[Saved data entries]

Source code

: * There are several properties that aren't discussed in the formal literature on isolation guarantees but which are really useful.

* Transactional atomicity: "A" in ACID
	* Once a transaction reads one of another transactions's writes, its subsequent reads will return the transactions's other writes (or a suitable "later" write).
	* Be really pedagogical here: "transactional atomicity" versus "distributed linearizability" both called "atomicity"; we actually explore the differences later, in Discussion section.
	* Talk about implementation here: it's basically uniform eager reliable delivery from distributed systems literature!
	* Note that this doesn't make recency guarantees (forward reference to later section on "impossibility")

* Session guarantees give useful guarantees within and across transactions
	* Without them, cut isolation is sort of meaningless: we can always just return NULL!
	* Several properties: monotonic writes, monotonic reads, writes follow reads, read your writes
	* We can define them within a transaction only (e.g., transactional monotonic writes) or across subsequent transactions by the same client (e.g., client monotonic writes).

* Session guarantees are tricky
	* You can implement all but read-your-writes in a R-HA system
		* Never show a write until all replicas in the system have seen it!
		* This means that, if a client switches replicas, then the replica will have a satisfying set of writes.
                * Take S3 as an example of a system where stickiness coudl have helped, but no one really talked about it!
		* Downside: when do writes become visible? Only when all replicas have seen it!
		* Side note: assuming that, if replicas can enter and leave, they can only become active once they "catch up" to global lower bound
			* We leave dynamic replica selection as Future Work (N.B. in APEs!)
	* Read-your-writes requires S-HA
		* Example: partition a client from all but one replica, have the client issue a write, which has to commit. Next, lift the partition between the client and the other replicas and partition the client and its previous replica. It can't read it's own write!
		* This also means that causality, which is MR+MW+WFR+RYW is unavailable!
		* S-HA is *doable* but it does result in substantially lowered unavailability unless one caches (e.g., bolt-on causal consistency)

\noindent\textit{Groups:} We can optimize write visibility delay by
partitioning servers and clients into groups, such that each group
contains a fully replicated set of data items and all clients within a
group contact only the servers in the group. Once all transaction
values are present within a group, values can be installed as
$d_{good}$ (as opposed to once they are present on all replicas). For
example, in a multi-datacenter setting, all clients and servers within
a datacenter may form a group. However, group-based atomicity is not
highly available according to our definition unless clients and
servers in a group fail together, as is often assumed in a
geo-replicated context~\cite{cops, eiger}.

== TASK ITEM ==
Whenever the string "them" turns up in a line above, copy that line out.

== TASK ANSWER ==
	* Without them, cut isolation is sort of meaningless: we can always just return NULL!
	* We can define them within a transaction only (e.g., transactional monotonic writes) or across subsequent transactions by the same client (e.g., client monotonic writes).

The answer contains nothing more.